(12:23 p.m. GMT) — A disabled woman has been prevented from cruising on a Fred. Olsen ship departing from Liverpool Cruise Terminal due to her being unable to get out of her wheelchair.
Fred. Olsen told John Fisher and his wheelchair-bound wife Ann they could not take a cruise on Boudicca for a seven-night Emerald Island cruise departing on 30 May — despite the couple previously taking two cruises on the same ship.
Fred. Olsen declined the latest booking because it could no longer offer assistance to wheelchair-bound passengers, a spokesperson explained.
However, the line is completely in its rights to refuse a booking to any passenger unable to walk unaided up a gangway, according to an exception clause in the EU Passenger Bill of Rights.
The full statement in the EU Bill reads: “Whilst every effort will be made to take a booking, a request to travel can be refused by the operator on the grounds of safety. This will usually relate to the legal requirement to evacuate all passengers from a vessel in 30 minutes, though it may also be where the design of the ship, or port infrastructure, makes it impossible to carry you in a safe or operationally feasible manner.”
On the two previous occasions Fred. Olsen crew members had carried the Mrs Fisher in her wheelchair up the gangway. The cruise line however claim that there have been incidences where crew members have sustained injuries as a result of carrying guests which has led to a review of their assisted boarding policy.
A Fred. Olsen spokesperson explained: “Since the vessel’s gangway is stepped and the angle is subject to considerable tidal variation, Fred. Olsen Cruise Lines requires all guests disembarking or embarking at the Port of Liverpool to be able to walk up or down the gangway with minimal assistance from either a crew member or suitably able-bodied travelling companion.”
She added: “Whilst Liverpool Cruise Terminal provides Fred. Olsen Cruise Lines with facilities to enable less-mobile guests to gain access to the berth […] they do not provide an overhead air bridge or a gangway, which means that we are dependent upon our own ship’s stepped gangway for the embarkation/disembarkation of all guests.”

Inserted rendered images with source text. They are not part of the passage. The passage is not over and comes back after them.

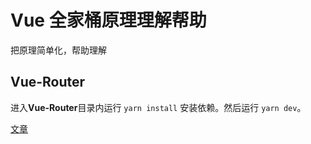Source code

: # Vue 全家桶原理理解帮助
把原理简单化，帮助理解

## Vue-Router

进入**Vue-Router**目录内运行 `yarn install` 安装依赖。然后运行 `yarn dev`。

[文章](https://www.yuque.com/u120129/aygter/ky7qki)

When asked why Fred. had changed its policy, which previously allowed the couple to board, she explained: “This decision follows a subsequent risk assessment into the health and safety of both of guests and crew in this situation. For instance, there have been regrettable incidences where crew members have sustained injuries as a result of carrying guests, especially as the width of th?e gangway makes it very restrictive.

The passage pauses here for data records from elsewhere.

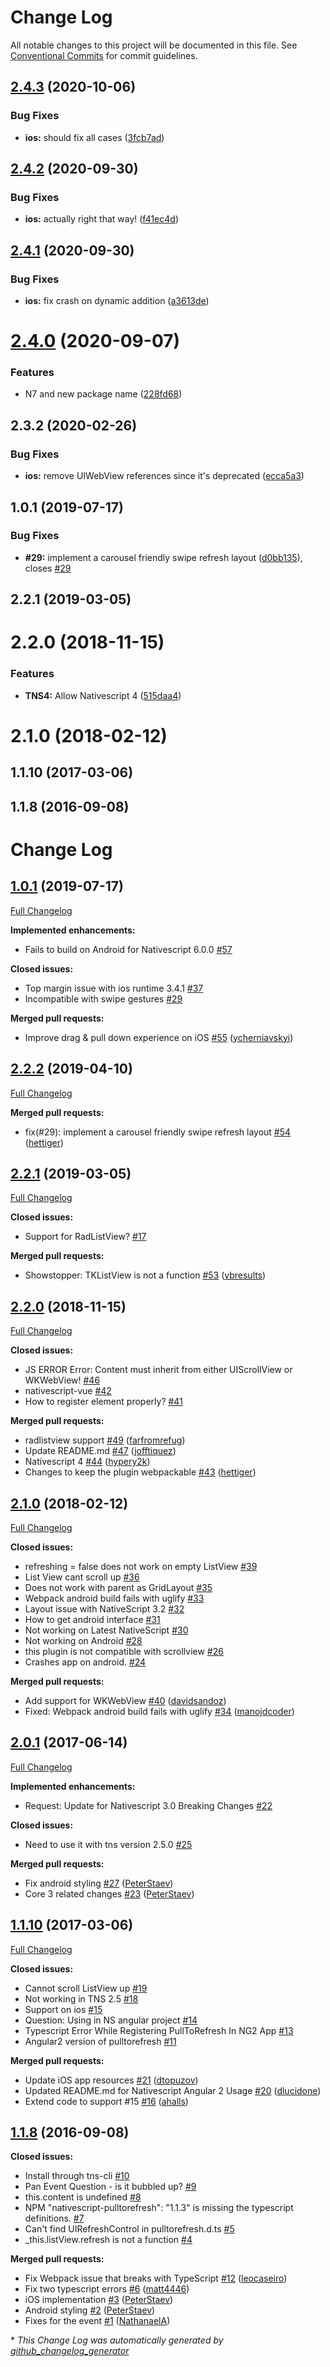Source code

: # Change Log

All notable changes to this project will be documented in this file.
See [Conventional Commits](https://conventionalcommits.org) for commit guidelines.

## [2.4.3](https://github.com/Akylas/nativescript-pulltorefresh/compare/v2.4.2...v2.4.3) (2020-10-06)


### Bug Fixes

* **ios:** should fix all cases ([3fcb7ad](https://github.com/Akylas/nativescript-pulltorefresh/commit/3fcb7ad848d4c195fb55ccdfa2db9c3c0f36d381))





## [2.4.2](https://github.com/Akylas/nativescript-pulltorefresh/compare/v2.4.1...v2.4.2) (2020-09-30)


### Bug Fixes

* **ios:** actually right that way! ([f41ec4d](https://github.com/Akylas/nativescript-pulltorefresh/commit/f41ec4d29e81540b77b9d6fd74211a851ad55e4d))





## [2.4.1](https://github.com/Akylas/nativescript-pulltorefresh/compare/v2.4.0...v2.4.1) (2020-09-30)


### Bug Fixes

* **ios:** fix crash on dynamic addition ([a3613de](https://github.com/Akylas/nativescript-pulltorefresh/commit/a3613dea6432913bf6a2cf98389cd0ec16a96641))





# [2.4.0](https://github.com/Akylas/nativescript-pulltorefresh/compare/v2.3.2...v2.4.0) (2020-09-07)


### Features

* N7 and new package name ([228fd68](https://github.com/Akylas/nativescript-pulltorefresh/commit/228fd68347cc52db6693870ccf6f5a33ea334670))





## 2.3.2 (2020-02-26)


### Bug Fixes

* **ios:** remove UIWebView references since it's deprecated ([ecca5a3](https://github.com/Akylas/nativescript-pulltorefresh/commit/ecca5a31f24679455ba4852482ae3c1d25dc63d2))



## 1.0.1 (2019-07-17)


### Bug Fixes

* **#29:** implement a carousel friendly swipe refresh layout ([d0bb135](https://github.com/Akylas/nativescript-pulltorefresh/commit/d0bb13560721497d214097b435ea7472bd118cd7)), closes [#29](https://github.com/Akylas/nativescript-pulltorefresh/issues/29)



## 2.2.1 (2019-03-05)



# 2.2.0 (2018-11-15)


### Features

* **TNS4:** Allow Nativescript 4 ([515daa4](https://github.com/Akylas/nativescript-pulltorefresh/commit/515daa4cc9f4e7fa450485416e1646c513087e9c))



# 2.1.0 (2018-02-12)



## 1.1.10 (2017-03-06)



## 1.1.8 (2016-09-08)





# Change Log

## [1.0.1](https://github.com/Akylas/nativescript-pulltorefresh/tree/1.0.1) (2019-07-17)
[Full Changelog](https://github.com/Akylas/nativescript-pulltorefresh/compare/2.2.2...1.0.1)

**Implemented enhancements:**

- Fails to build on Android for Nativescript 6.0.0 [\#57](https://github.com/Akylas/nativescript-pulltorefresh/issues/57)

**Closed issues:**

- Top margin issue with ios runtime 3.4.1 [\#37](https://github.com/Akylas/nativescript-pulltorefresh/issues/37)
- Incompatible with swipe gestures [\#29](https://github.com/Akylas/nativescript-pulltorefresh/issues/29)

**Merged pull requests:**

- Improve drag & pull down experience on iOS [\#55](https://github.com/Akylas/nativescript-pulltorefresh/pull/55) ([ycherniavskyi](https://github.com/ycherniavskyi))

## [2.2.2](https://github.com/Akylas/nativescript-pulltorefresh/tree/2.2.2) (2019-04-10)
[Full Changelog](https://github.com/Akylas/nativescript-pulltorefresh/compare/2.2.1...2.2.2)

**Merged pull requests:**

- fix\(\#29\): implement a carousel friendly swipe refresh layout [\#54](https://github.com/Akylas/nativescript-pulltorefresh/pull/54) ([hettiger](https://github.com/hettiger))

## [2.2.1](https://github.com/Akylas/nativescript-pulltorefresh/tree/2.2.1) (2019-03-05)
[Full Changelog](https://github.com/Akylas/nativescript-pulltorefresh/compare/2.2.0...2.2.1)

**Closed issues:**

- Support for RadListView? [\#17](https://github.com/Akylas/nativescript-pulltorefresh/issues/17)

**Merged pull requests:**

- Showstopper: TKListView is not a function [\#53](https://github.com/Akylas/nativescript-pulltorefresh/pull/53) ([vbresults](https://github.com/vbresults))

## [2.2.0](https://github.com/Akylas/nativescript-pulltorefresh/tree/2.2.0) (2018-11-15)
[Full Changelog](https://github.com/Akylas/nativescript-pulltorefresh/compare/2.1.0...2.2.0)

**Closed issues:**

- JS ERROR Error: Content must inherit from either UIScrollView or WKWebView! [\#46](https://github.com/Akylas/nativescript-pulltorefresh/issues/46)
- nativescript-vue [\#42](https://github.com/Akylas/nativescript-pulltorefresh/issues/42)
- How to register element properly? [\#41](https://github.com/Akylas/nativescript-pulltorefresh/issues/41)

**Merged pull requests:**

- radlistview support [\#49](https://github.com/Akylas/nativescript-pulltorefresh/pull/49) ([farfromrefug](https://github.com/farfromrefug))
- Update README.md [\#47](https://github.com/Akylas/nativescript-pulltorefresh/pull/47) ([jofftiquez](https://github.com/jofftiquez))
- Nativescript 4 [\#44](https://github.com/Akylas/nativescript-pulltorefresh/pull/44) ([hypery2k](https://github.com/hypery2k))
- Changes to keep the plugin webpackable [\#43](https://github.com/Akylas/nativescript-pulltorefresh/pull/43) ([hettiger](https://github.com/hettiger))

## [2.1.0](https://github.com/Akylas/nativescript-pulltorefresh/tree/2.1.0) (2018-02-12)
[Full Changelog](https://github.com/Akylas/nativescript-pulltorefresh/compare/2.0.1...2.1.0)

**Closed issues:**

- refreshing = false does not work on empty ListView [\#39](https://github.com/Akylas/nativescript-pulltorefresh/issues/39)
- List View cant scroll up [\#36](https://github.com/Akylas/nativescript-pulltorefresh/issues/36)
- Does not work with parent as GridLayout [\#35](https://github.com/Akylas/nativescript-pulltorefresh/issues/35)
- Webpack android build fails with uglify [\#33](https://github.com/Akylas/nativescript-pulltorefresh/issues/33)
- Layout issue with NativeScript 3.2 [\#32](https://github.com/Akylas/nativescript-pulltorefresh/issues/32)
- How to get android interface [\#31](https://github.com/Akylas/nativescript-pulltorefresh/issues/31)
- Not working on Latest NativeScript [\#30](https://github.com/Akylas/nativescript-pulltorefresh/issues/30)
- Not working on Android [\#28](https://github.com/Akylas/nativescript-pulltorefresh/issues/28)
- this plugin is not compatible with scrollview [\#26](https://github.com/Akylas/nativescript-pulltorefresh/issues/26)
- Crashes app on android. [\#24](https://github.com/Akylas/nativescript-pulltorefresh/issues/24)

**Merged pull requests:**

- Add support for WKWebView [\#40](https://github.com/Akylas/nativescript-pulltorefresh/pull/40) ([davidsandoz](https://github.com/davidsandoz))
- Fixed: Webpack android build fails with uglify [\#34](https://github.com/Akylas/nativescript-pulltorefresh/pull/34) ([manojdcoder](https://github.com/manojdcoder))

## [2.0.1](https://github.com/Akylas/nativescript-pulltorefresh/tree/2.0.1) (2017-06-14)
[Full Changelog](https://github.com/Akylas/nativescript-pulltorefresh/compare/1.1.10...2.0.1)

**Implemented enhancements:**

- Request: Update for Nativescript 3.0 Breaking Changes [\#22](https://github.com/Akylas/nativescript-pulltorefresh/issues/22)

**Closed issues:**

- Need to use it with tns version 2.5.0 [\#25](https://github.com/Akylas/nativescript-pulltorefresh/issues/25)

**Merged pull requests:**

- Fix android styling [\#27](https://github.com/Akylas/nativescript-pulltorefresh/pull/27) ([PeterStaev](https://github.com/PeterStaev))
- Core 3 related changes [\#23](https://github.com/Akylas/nativescript-pulltorefresh/pull/23) ([PeterStaev](https://github.com/PeterStaev))

## [1.1.10](https://github.com/Akylas/nativescript-pulltorefresh/tree/1.1.10) (2017-03-06)
[Full Changelog](https://github.com/Akylas/nativescript-pulltorefresh/compare/1.1.8...1.1.10)

**Closed issues:**

- Cannot scroll ListView up [\#19](https://github.com/Akylas/nativescript-pulltorefresh/issues/19)
- Not working in TNS 2.5 [\#18](https://github.com/Akylas/nativescript-pulltorefresh/issues/18)
- Support  on ios [\#15](https://github.com/Akylas/nativescript-pulltorefresh/issues/15)
- Question: Using in NS angular project [\#14](https://github.com/Akylas/nativescript-pulltorefresh/issues/14)
- Typescript Error While Registering PullToRefresh In NG2 App [\#13](https://github.com/Akylas/nativescript-pulltorefresh/issues/13)
- Angular2 version of pulltorefresh [\#11](https://github.com/Akylas/nativescript-pulltorefresh/issues/11)

**Merged pull requests:**

- Update iOS app resources [\#21](https://github.com/Akylas/nativescript-pulltorefresh/pull/21) ([dtopuzov](https://github.com/dtopuzov))
- Updated README.md for Nativescript Angular 2 Usage [\#20](https://github.com/Akylas/nativescript-pulltorefresh/pull/20) ([dlucidone](https://github.com/dlucidone))
- Extend code to support  \#15 [\#16](https://github.com/Akylas/nativescript-pulltorefresh/pull/16) ([ahalls](https://github.com/ahalls))

## [1.1.8](https://github.com/Akylas/nativescript-pulltorefresh/tree/1.1.8) (2016-09-08)
**Closed issues:**

- Install through tns-cli [\#10](https://github.com/Akylas/nativescript-pulltorefresh/issues/10)
- Pan Event Question - is it bubbled up? [\#9](https://github.com/Akylas/nativescript-pulltorefresh/issues/9)
- this.content is undefined [\#8](https://github.com/Akylas/nativescript-pulltorefresh/issues/8)
- NPM "nativescript-pulltorefresh": "1.1.3" is missing the typescript definitions.  [\#7](https://github.com/Akylas/nativescript-pulltorefresh/issues/7)
- Can't find UIRefreshControl in pulltorefresh.d.ts [\#5](https://github.com/Akylas/nativescript-pulltorefresh/issues/5)
- \_this.listView.refresh is not a function  [\#4](https://github.com/Akylas/nativescript-pulltorefresh/issues/4)

**Merged pull requests:**

- Fix Webpack issue that breaks with TypeScript [\#12](https://github.com/Akylas/nativescript-pulltorefresh/pull/12) ([leocaseiro](https://github.com/leocaseiro))
- Fix two typescript errors [\#6](https://github.com/Akylas/nativescript-pulltorefresh/pull/6) ([matt4446](https://github.com/matt4446))
- iOS implementation [\#3](https://github.com/Akylas/nativescript-pulltorefresh/pull/3) ([PeterStaev](https://github.com/PeterStaev))
- Android styling [\#2](https://github.com/Akylas/nativescript-pulltorefresh/pull/2) ([PeterStaev](https://github.com/PeterStaev))
- Fixes for the event [\#1](https://github.com/Akylas/nativescript-pulltorefresh/pull/1) ([NathanaelA](https://github.com/NathanaelA))



\* *This Change Log was automatically generated by [github_changelog_generator](https://github.com/skywinder/Github-Changelog-Generator)*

“We conduct regular risk assessments to ensure that our operational procedures and practices are as safe as possible, and these are constantly reviewed.”
A Liverpool City Council representative explained: “With some older ships [like Fred. Olsen’s Black Watch and Boudicca] the gangway arrangement can be extremely steep. However we are keen to work with [Fred. Olsen] to explore a solution to overcome the challenges Fred. Olsen is currently experiencing regarding wheelchair access.”
While Liverpool Cruise Terminal is fully compliant with the Disability Discrimination Act, many other U.K. ports do provide air bridges, ramps or dedicated porters to facilities wheelchair-user access, such as Southampton and Dover.